PROVIDED RECORDS START

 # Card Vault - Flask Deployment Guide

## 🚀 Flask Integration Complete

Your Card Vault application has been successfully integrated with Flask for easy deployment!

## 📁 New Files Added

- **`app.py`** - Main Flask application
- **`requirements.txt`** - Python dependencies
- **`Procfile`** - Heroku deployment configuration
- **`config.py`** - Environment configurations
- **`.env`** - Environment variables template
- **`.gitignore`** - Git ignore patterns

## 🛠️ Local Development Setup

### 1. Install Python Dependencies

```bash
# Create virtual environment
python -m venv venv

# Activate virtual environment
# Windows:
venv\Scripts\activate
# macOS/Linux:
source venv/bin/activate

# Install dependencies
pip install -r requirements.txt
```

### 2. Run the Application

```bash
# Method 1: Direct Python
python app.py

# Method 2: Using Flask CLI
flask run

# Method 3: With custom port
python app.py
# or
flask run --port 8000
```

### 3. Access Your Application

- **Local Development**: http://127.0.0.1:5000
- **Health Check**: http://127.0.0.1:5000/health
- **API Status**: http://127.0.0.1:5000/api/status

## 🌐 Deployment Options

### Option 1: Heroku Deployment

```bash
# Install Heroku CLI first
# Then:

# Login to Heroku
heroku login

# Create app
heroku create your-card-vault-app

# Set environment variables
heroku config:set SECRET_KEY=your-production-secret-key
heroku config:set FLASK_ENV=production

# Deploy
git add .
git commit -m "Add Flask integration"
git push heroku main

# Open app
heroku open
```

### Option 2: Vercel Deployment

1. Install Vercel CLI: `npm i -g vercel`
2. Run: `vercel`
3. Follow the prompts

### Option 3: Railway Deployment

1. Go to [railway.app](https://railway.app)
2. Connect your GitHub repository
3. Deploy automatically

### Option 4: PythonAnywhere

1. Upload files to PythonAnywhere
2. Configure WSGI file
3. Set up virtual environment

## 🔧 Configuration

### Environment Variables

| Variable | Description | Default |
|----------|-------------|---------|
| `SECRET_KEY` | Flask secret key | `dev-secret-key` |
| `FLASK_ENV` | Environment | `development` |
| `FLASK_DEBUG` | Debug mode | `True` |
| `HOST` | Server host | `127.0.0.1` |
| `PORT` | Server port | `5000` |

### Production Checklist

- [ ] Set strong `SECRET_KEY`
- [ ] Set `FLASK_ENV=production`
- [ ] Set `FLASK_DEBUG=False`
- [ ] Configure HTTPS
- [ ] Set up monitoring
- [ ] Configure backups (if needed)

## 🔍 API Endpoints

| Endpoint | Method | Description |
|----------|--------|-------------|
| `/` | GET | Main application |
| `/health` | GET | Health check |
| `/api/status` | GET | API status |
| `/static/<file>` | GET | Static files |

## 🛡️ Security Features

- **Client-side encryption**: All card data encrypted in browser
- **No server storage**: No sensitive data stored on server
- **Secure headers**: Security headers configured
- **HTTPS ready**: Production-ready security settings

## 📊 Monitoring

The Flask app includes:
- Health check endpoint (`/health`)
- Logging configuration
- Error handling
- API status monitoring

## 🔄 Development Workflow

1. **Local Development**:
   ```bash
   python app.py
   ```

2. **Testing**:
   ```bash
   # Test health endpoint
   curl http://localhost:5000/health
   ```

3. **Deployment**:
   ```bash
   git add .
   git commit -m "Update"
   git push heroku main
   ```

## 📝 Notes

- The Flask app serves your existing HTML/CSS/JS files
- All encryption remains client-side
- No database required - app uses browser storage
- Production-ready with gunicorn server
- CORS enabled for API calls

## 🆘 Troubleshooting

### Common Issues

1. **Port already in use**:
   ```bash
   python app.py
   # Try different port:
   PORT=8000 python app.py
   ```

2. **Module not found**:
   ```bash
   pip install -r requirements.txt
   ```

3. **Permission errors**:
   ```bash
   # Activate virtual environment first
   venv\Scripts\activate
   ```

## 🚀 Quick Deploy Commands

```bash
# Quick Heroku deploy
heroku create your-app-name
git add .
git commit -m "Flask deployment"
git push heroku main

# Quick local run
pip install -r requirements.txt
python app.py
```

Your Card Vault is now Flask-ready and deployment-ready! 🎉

PROVIDED RECORDS END

→ TASK GOAL: Output the data once more, exactly as given.

→ RESULT OF THIS EXERCISE:
 # Card Vault - Flask Deployment Guide

## 🚀 Flask Integration Complete

Your Card Vault application has been successfully integrated with Flask for easy deployment!

## 📁 New Files Added

- **`app.py`** - Main Flask application
- **`requirements.txt`** - Python dependencies
- **`Procfile`** - Heroku deployment configuration
- **`config.py`** - Environment configurations
- **`.env`** - Environment variables template
- **`.gitignore`** - Git ignore patterns

## 🛠️ Local Development Setup

### 1. Install Python Dependencies

```bash
# Create virtual environment
python -m venv venv

# Activate virtual environment
# Windows:
venv\Scripts\activate
# macOS/Linux:
source venv/bin/activate

# Install dependencies
pip install -r requirements.txt
```

### 2. Run the Application

```bash
# Method 1: Direct Python
python app.py

# Method 2: Using Flask CLI
flask run

# Method 3: With custom port
python app.py
# or
flask run --port 8000
```

### 3. Access Your Application

- **Local Development**: http://127.0.0.1:5000
- **Health Check**: http://127.0.0.1:5000/health
- **API Status**: http://127.0.0.1:5000/api/status

## 🌐 Deployment Options

### Option 1: Heroku Deployment

```bash
# Install Heroku CLI first
# Then:

# Login to Heroku
heroku login

# Create app
heroku create your-card-vault-app

# Set environment variables
heroku config:set SECRET_KEY=your-production-secret-key
heroku config:set FLASK_ENV=production

# Deploy
git add .
git commit -m "Add Flask integration"
git push heroku main

# Open app
heroku open
```

### Option 2: Vercel Deployment

1. Install Vercel CLI: `npm i -g vercel`
2. Run: `vercel`
3. Follow the prompts

### Option 3: Railway Deployment

1. Go to [railway.app](https://railway.app)
2. Connect your GitHub repository
3. Deploy automatically

### Option 4: PythonAnywhere

1. Upload files to PythonAnywhere
2. Configure WSGI file
3. Set up virtual environment

## 🔧 Configuration

### Environment Variables

| Variable | Description | Default |
|----------|-------------|---------|
| `SECRET_KEY` | Flask secret key | `dev-secret-key` |
| `FLASK_ENV` | Environment | `development` |
| `FLASK_DEBUG` | Debug mode | `True` |
| `HOST` | Server host | `127.0.0.1` |
| `PORT` | Server port | `5000` |

### Production Checklist

- [ ] Set strong `SECRET_KEY`
- [ ] Set `FLASK_ENV=production`
- [ ] Set `FLASK_DEBUG=False`
- [ ] Configure HTTPS
- [ ] Set up monitoring
- [ ] Configure backups (if needed)

## 🔍 API Endpoints

| Endpoint | Method | Description |
|----------|--------|-------------|
| `/` | GET | Main application |
| `/health` | GET | Health check |
| `/api/status` | GET | API status |
| `/static/<file>` | GET | Static files |

## 🛡️ Security Features

- **Client-side encryption**: All card data encrypted in browser
- **No server storage**: No sensitive data stored on server
- **Secure headers**: Security headers configured
- **HTTPS ready**: Production-ready security settings

## 📊 Monitoring

The Flask app includes:
- Health check endpoint (`/health`)
- Logging configuration
- Error handling
- API status monitoring

## 🔄 Development Workflow

1. **Local Development**:
   ```bash
   python app.py
   ```

2. **Testing**:
   ```bash
   # Test health endpoint
   curl http://localhost:5000/health
   ```

3. **Deployment**:
   ```bash
   git add .
   git commit -m "Update"
   git push heroku main
   ```

## 📝 Notes

- The Flask app serves your existing HTML/CSS/JS files
- All encryption remains client-side
- No database required - app uses browser storage
- Production-ready with gunicorn server
- CORS enabled for API calls

## 🆘 Troubleshooting

### Common Issues

1. **Port already in use**:
   ```bash
   python app.py
   # Try different port:
   PORT=8000 python app.py
   ```

2. **Module not found**:
   ```bash
   pip install -r requirements.txt
   ```

3. **Permission errors**:
   ```bash
   # Activate virtual environment first
   venv\Scripts\activate
   ```

## 🚀 Quick Deploy Commands

```bash
# Quick Heroku deploy
heroku create your-app-name
git add .
git commit -m "Flask deployment"
git push heroku main

# Quick local run
pip install -r requirements.txt
python app.py
```

Your Card Vault is now Flask-ready and deployment-ready! 🎉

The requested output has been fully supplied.